__The records__:
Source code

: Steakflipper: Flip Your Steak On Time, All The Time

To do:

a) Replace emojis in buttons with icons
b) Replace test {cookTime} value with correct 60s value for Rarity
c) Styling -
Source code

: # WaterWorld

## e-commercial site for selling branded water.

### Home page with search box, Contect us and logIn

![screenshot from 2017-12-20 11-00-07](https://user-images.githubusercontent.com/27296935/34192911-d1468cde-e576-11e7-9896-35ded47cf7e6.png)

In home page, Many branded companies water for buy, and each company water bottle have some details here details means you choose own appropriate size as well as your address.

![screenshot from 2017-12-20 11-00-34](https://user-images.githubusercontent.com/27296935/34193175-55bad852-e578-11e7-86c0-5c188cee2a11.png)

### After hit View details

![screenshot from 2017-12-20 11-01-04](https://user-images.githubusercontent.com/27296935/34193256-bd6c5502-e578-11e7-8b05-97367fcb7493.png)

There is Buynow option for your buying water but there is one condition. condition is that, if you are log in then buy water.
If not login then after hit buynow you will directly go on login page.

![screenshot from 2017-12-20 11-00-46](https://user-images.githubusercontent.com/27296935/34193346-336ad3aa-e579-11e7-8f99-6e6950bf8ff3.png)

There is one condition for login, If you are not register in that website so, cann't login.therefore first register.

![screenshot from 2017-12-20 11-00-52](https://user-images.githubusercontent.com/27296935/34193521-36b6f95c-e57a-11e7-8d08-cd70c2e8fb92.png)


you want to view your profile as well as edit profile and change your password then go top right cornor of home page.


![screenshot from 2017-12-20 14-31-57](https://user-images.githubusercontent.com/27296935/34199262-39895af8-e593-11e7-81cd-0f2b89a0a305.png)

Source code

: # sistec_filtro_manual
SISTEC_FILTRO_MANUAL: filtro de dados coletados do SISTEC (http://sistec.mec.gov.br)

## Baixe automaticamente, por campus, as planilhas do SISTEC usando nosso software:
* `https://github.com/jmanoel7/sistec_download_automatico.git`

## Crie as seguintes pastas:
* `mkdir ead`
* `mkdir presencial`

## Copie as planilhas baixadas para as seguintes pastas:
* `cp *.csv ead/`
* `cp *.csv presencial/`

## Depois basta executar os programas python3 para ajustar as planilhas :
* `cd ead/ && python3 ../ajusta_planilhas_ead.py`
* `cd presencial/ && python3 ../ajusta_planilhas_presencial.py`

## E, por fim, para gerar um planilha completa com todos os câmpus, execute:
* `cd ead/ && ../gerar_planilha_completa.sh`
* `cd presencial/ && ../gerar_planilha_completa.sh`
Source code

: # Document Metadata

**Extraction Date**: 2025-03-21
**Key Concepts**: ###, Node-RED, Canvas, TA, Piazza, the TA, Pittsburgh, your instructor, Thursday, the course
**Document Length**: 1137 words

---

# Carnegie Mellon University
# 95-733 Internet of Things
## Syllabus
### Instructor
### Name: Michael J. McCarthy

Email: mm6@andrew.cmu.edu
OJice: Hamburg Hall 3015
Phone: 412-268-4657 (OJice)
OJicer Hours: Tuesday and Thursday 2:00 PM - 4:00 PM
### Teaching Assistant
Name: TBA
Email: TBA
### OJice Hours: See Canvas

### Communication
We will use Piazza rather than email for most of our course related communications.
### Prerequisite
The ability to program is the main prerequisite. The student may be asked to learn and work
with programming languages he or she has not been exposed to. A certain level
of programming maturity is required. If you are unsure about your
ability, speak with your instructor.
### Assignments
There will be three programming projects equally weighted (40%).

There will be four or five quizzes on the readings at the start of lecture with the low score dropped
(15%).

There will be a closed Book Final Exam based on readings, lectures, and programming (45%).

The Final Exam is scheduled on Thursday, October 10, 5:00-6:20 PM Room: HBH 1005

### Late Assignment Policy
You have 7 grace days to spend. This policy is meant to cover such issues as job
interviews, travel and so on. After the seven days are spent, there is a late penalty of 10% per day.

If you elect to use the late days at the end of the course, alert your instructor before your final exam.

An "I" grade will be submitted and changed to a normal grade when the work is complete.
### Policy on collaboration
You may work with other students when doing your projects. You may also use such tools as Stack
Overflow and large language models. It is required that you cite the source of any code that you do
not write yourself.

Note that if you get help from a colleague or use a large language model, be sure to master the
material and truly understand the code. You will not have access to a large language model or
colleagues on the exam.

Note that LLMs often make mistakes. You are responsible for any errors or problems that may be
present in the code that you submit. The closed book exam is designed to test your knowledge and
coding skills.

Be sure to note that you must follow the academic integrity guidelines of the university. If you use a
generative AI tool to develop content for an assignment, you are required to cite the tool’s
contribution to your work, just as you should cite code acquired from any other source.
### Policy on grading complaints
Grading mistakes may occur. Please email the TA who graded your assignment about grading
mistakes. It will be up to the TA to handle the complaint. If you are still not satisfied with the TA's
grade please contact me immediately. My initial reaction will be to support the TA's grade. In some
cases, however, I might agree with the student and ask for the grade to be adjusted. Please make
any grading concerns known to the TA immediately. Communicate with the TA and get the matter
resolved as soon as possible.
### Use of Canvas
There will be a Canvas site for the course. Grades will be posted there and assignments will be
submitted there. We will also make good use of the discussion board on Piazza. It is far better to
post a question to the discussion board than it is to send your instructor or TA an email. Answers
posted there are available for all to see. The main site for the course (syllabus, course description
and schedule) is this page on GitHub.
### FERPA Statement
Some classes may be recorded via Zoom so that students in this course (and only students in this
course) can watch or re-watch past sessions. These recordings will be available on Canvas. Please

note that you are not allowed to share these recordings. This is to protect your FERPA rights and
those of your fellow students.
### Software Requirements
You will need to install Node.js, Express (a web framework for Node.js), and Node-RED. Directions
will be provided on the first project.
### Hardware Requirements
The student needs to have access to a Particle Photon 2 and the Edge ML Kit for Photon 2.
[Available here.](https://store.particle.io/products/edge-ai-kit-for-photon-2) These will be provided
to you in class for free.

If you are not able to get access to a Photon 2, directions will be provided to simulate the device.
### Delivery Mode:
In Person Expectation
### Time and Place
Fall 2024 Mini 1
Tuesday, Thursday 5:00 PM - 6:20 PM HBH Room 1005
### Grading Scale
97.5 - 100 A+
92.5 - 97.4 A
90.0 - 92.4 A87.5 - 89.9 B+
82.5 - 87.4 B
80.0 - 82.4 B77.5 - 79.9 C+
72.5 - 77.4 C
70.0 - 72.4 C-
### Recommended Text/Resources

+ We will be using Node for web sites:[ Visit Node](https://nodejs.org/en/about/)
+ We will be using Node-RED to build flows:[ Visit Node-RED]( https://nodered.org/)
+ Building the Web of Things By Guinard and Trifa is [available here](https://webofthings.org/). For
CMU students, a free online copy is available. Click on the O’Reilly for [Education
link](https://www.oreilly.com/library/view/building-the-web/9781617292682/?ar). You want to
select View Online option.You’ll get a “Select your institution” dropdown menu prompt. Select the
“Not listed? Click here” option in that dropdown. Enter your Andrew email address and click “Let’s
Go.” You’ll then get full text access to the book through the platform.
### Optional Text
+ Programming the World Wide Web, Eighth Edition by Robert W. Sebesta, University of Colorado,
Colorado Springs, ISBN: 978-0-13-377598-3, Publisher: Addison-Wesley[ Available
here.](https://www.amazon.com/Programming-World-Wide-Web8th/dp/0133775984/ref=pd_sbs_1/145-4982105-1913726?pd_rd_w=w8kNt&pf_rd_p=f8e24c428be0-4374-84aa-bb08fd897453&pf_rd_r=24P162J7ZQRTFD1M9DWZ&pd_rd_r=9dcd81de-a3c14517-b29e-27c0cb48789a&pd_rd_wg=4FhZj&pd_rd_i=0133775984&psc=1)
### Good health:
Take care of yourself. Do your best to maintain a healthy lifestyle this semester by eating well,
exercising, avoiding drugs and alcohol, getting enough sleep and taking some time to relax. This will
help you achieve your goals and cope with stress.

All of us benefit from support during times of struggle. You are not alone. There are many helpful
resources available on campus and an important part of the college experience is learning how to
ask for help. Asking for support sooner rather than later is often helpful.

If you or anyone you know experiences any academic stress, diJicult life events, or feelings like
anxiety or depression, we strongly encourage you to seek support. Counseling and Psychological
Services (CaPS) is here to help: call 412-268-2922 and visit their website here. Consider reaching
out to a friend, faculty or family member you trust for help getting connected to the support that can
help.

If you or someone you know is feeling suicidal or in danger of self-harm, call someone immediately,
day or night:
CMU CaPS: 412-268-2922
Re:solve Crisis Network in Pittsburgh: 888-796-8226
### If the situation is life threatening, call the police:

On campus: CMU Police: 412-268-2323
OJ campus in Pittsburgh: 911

__To do__: Find every line in the records that holds the word "CaPS", then state the count alone.

__Solved exercise__: 2